_WHAT THE TASK REQUIRES_.
Give an exact copy of the lines of the records below, starting at the line containing "- 电阻R1，R2并不是越大" and running to the end.

_INPUT FOR THIS TASK_.
****

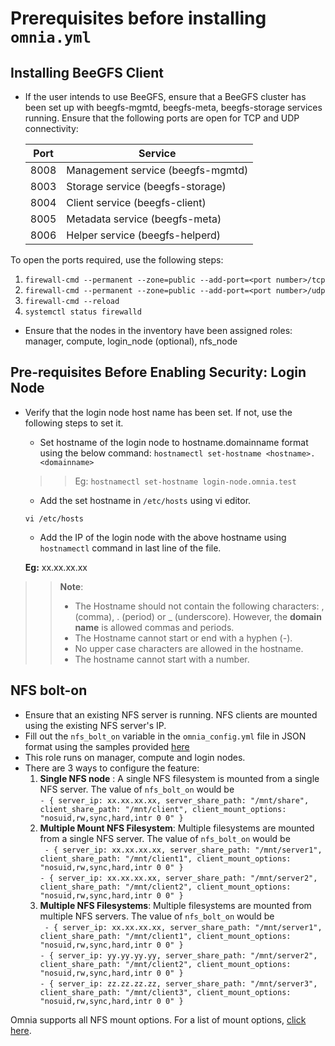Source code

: # Prerequisites before installing `omnia.yml`


## Installing BeeGFS Client
* If the user intends to use BeeGFS, ensure that a BeeGFS cluster has been set up with beegfs-mgmtd, beegfs-meta, beegfs-storage services running.
  Ensure that the following ports are open for TCP and UDP connectivity:

  | Port | Service                           |
  |------|-----------------------------------|
  | 8008 | Management service (beegfs-mgmtd) |
  | 8003 | Storage service (beegfs-storage)  |
  | 8004 | Client service (beegfs-client)    |
  | 8005 | Metadata service (beegfs-meta)    |
  | 8006 | Helper service (beegfs-helperd)   |

To open the ports required, use the following steps:
1. `firewall-cmd --permanent --zone=public --add-port=<port number>/tcp`
2. `firewall-cmd --permanent --zone=public --add-port=<port number>/udp`
3. `firewall-cmd --reload`
4. `systemctl status firewalld`

* Ensure that the nodes in the inventory have been assigned roles: manager, compute, login_node (optional), nfs_node

## Pre-requisites Before Enabling Security: Login Node

* Verify that the login node host name has been set. If not, use the following steps to set it.
    * Set hostname of the login node to hostname.domainname format using the below command:
      `hostnamectl set-hostname <hostname>.<domainname>`
  >>Eg: `hostnamectl set-hostname login-node.omnia.test`
    * Add the set hostname in `/etc/hosts` using vi editor.

  `vi /etc/hosts`

    * Add the IP of the login node with the above hostname using `hostnamectl` command in last line of the file.

  __Eg:__  xx.xx.xx.xx <hostname>

>> **Note**:
>>	* The Hostname should not contain the following characters: , (comma), \. (period) or _ (underscore). However, the **domain name** is allowed commas and periods.
>>	* The Hostname cannot start or end with a hyphen (-).
>>	* No upper case characters are allowed in the hostname.
>>	* The hostname cannot start with a number.

## NFS bolt-on
* Ensure that an existing NFS server is running. NFS clients are mounted using the existing NFS server's IP.
* Fill out the `nfs_bolt_on` variable in the `omnia_config.yml` file in JSON format using the samples provided [here](../Input_Parameter_Guide/omnia_config.md)
* This role runs on manager, compute and login nodes.
* There are 3 ways to configure the feature:
  1. **Single NFS node** : A single NFS filesystem is mounted from a single NFS server. The value of `nfs_bolt_on` would be <br> `- { server_ip: xx.xx.xx.xx, server_share_path: "/mnt/share", client_share_path: "/mnt/client", client_mount_options: "nosuid,rw,sync,hard,intr 0 0" }`
  2. **Multiple Mount NFS Filesystem**: Multiple filesystems are mounted from a single NFS server. The value of `nfs_bolt_on` would be <br>` - { server_ip: xx.xx.xx.xx, server_share_path: "/mnt/server1", client_share_path: "/mnt/client1", client_mount_options: "nosuid,rw,sync,hard,intr 0 0" }` <br> `- { server_ip: xx.xx.xx.xx, server_share_path: "/mnt/server2", client_share_path: "/mnt/client2", client_mount_options: "nosuid,rw,sync,hard,intr 0 0" }`
  3. **Multiple NFS Filesystems**: Multiple filesystems are mounted from multiple NFS servers. The value of `nfs_bolt_on` would be <br> ` - { server_ip: xx.xx.xx.xx, server_share_path: "/mnt/server1", client_share_path: "/mnt/client1", client_mount_options: "nosuid,rw,sync,hard,intr 0 0" }` <br> `- { server_ip: yy.yy.yy.yy, server_share_path: "/mnt/server2", client_share_path: "/mnt/client2", client_mount_options: "nosuid,rw,sync,hard,intr 0 0" }` <br> `- { server_ip: zz.zz.zz.zz, server_share_path: "/mnt/server3", client_share_path: "/mnt/client3", client_mount_options: "nosuid,rw,sync,hard,intr 0 0" } `

Omnia supports all NFS mount options. For a list of mount options, [click here](https://linux.die.net/man/5/nfs).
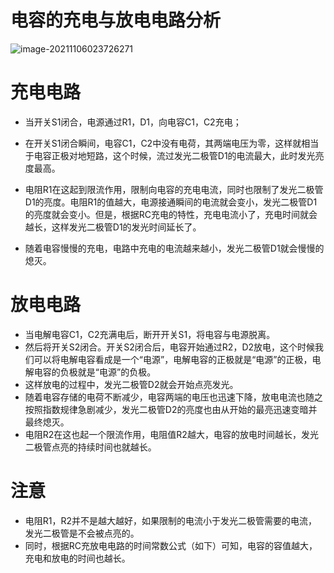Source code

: # 电容的充电与放电电路分析

![image-20211106023726271](D:\截图\图片\image-20211106023726271.png)

# 充电电路

- 当开关S1闭合，电源通过R1，D1，向电容C1，C2充电；

- 在开关S1闭合瞬间，电容C1，C2中没有电荷，其两端电压为零，这样就相当于电容正极对地短路，这个时候，流过发光二极管D1的电流最大，此时发光亮度最高。

- 电阻R1在这起到限流作用，限制向电容的充电电流，同时也限制了发光二极管D1的亮度。电阻R1的值越大，电源接通瞬间的电流就会变小，发光二极管D1的亮度就会变小。但是，根据RC充电的特性，充电电流小了，充电时间就会越长，这样发光二极管D1的发光时间延长了。

- 随着电容慢慢的充电，电路中充电的电流越来越小，发光二极管D1就会慢慢的熄灭。

# 放电电路

- 当电解电容C1，C2充满电后，断开开关S1，将电容与电源脱离。
- 然后将开关S2闭合。开关S2闭合后，电容开始通过R2，D2放电，这个时候我们可以将电解电容看成是一个“电源”，电解电容的正极就是“电源”的正极，电解电容的负极就是“电源”的负极。
- 这样放电的过程中，发光二极管D2就会开始点亮发光。
- 随着电容存储的电荷不断减少，电容两端的电压也迅速下降，放电电流也随之按照指数规律急剧减少，发光二极管D2的亮度也由从开始的最亮迅速变暗并最终熄灭。
- 电阻R2在这也起一个限流作用，电阻值R2越大，电容的放电时间越长，发光二极管点亮的持续时间也就越长。

# 注意

- 电阻R1，R2并不是越大越好，如果限制的电流小于发光二极管需要的电流，发光二极管是不会被点亮的。
- 同时，根据RC充放电电路的时间常数公式（如下）可知，电容的容值越大，充电和放电的时间也越长。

****

_EXERCISE SOLUTION_.
- 电阻R1，R2并不是越大越好，如果限制的电流小于发光二极管需要的电流，发光二极管是不会被点亮的。
- 同时，根据RC充放电电路的时间常数公式（如下）可知，电容的容值越大，充电和放电的时间也越长。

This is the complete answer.